Now, there is nothing I can say that won’t sound like a broken record regarding how much the Coyotes could use some elite scoring talent, but there is another really interesting thing about the Ducks I’d like to point out: Their fourth line centre, Nick Bonino, has 33 points. That would put him at or near the top of the Coyotes scoring charts.
Obviously Bonino is benefiting from insane mismatches and isn’t about to become a star player, but that is exactly the point. I don’t know why NHL teams/head coaches insist on making the fourth line a checking/enforcing line when there is an obvious edge to be had by stacking the line with 2A players. And they are never, or very rarely, deployed in game altering, tight checking situations anyways.

What I mean by 2A is a player who is probably never going to be a scoring star in the NHL or a top two centre on a contending team, but who nevertheless racks up points in the AHL and has a lot of talent. These players could be deployed to easily gain an edge against the inferior, slow, plodding enforcer type players playing on most team’s fourth lines.

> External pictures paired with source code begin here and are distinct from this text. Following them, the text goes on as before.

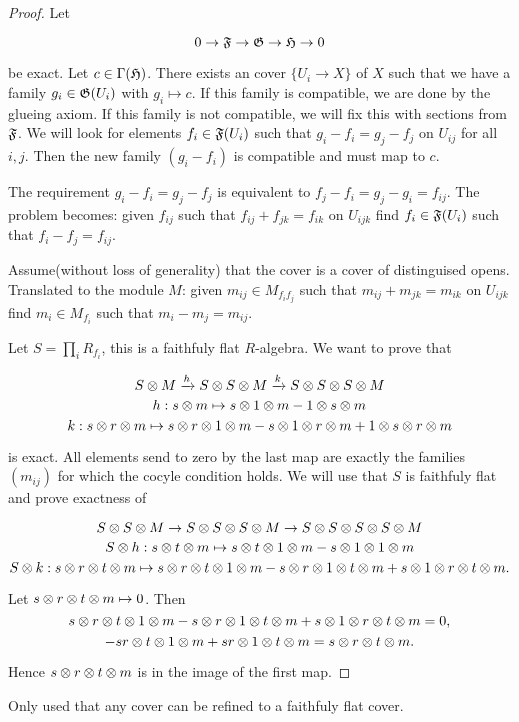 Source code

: \begin{proof}
Let

\[0 \rightarrow \mathfrak{F} \rightarrow \mathfrak{G} \rightarrow \mathfrak{H} \rightarrow 0\]

be exact.
Let $c\in \Gamma(\mathfrak{H})$. There exists an cover $\{U_i\rightarrow X\}$ of $X$ such that we have a family $g_i\in \mathfrak{G}(U_i)$ with $g_i\mapsto c$.
If this family is compatible, we are done by the glueing axiom. If this family is not compatible, we will fix this with sections from $\mathfrak{F}$.
We will look for elements $f_i\in \mathfrak{F}(U_i)$ such that $g_i-f_i=g_j-f_j$ on $U_{ij}$ for all $i,j$. 
Then the new family $(g_i-f_i)$ is compatible and must map to $c$.

The requirement $g_i-f_i=g_j-f_j$ is equivalent to $f_j-f_i=g_j-g_i=f_{ij}$. 
The problem becomes: given $f_{ij}$ such that $f_{ij}+f_{jk}=f_{ik}$ on $U_{ijk}$ find $f_i\in\mathfrak{F}(U_i)$ such that $f_i-f_j =f_{ij}$.

Assume(without loss of generality) that the cover is a cover of distinguised opens.
Translated to the module $M$: given $m_{ij}\in M_{f_if_j}$ such that $m_{ij}+m_{jk}=m_{ik}$ on $U_{ijk}$ find $m_i\in M_{f_i}$ such that $m_i-m_j =m_{ij}$.

Let $S=\prod_i R_{f_i}$, this is a faithfuly flat $R$-algebra.
We want to prove that

\[S\otimes M \xrightarrow{h} S\otimes S\otimes M \xrightarrow{k} S\otimes S\otimes S\otimes M \]
\[h:s\otimes m \mapsto s\otimes 1 \otimes m - 1\otimes s\otimes m\]
\[k:s\otimes r\otimes m \mapsto s\otimes r \otimes 1 \otimes m - s\otimes 1 \otimes r \otimes m + 1\otimes s \otimes r \otimes m\]

is exact. All elements send to zero by the last map are exactly the families $(m_{ij})$ for which the cocyle condition holds.
We will use that $S$ is faithfuly flat and prove exactness of 


\[S\otimes S\otimes M \rightarrow S\otimes S\otimes S \otimes M \rightarrow S \otimes S\otimes S\otimes S\otimes M \]
\[S\otimes h:s\otimes t \otimes m \mapsto s\otimes t\otimes 1 \otimes m - s\otimes 1\otimes 1\otimes m \]
\[S\otimes k:s\otimes r\otimes t \otimes m \mapsto s\otimes r \otimes  t \otimes 1 \otimes m - s\otimes r \otimes 1 \otimes t \otimes m + s\otimes 1 \otimes r \otimes t\otimes m.\]


Let $s\otimes r\otimes t\otimes m\mapsto 0$. Then
\[s\otimes r \otimes  t \otimes 1 \otimes m - s\otimes r \otimes 1 \otimes t \otimes m + s\otimes 1 \otimes r \otimes t\otimes m = 0,\]
\[-sr \otimes  t \otimes 1 \otimes m + sr \otimes 1 \otimes t \otimes m = s\otimes r \otimes t\otimes m.\]

Hence $s\otimes r \otimes t\otimes m$ is in the image of the first map. 
\end{proof}

Only used that any cover can be refined to a faithfuly flat cover.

Bonino is like Wayne Gretzky when he’s lining up against players like Jeff Halpern or Colton Orr. Now, obviously a player like Bonino is going to play more than the four minutes a night allotted to guys like Bisonette, and so he won’t always have an exploitable matchup, but that begs the question: Why have a whole line that barely plays when over an 82 game schedule players are going to be tired, injured etc? Why burn out your best players instead of rolling four lines?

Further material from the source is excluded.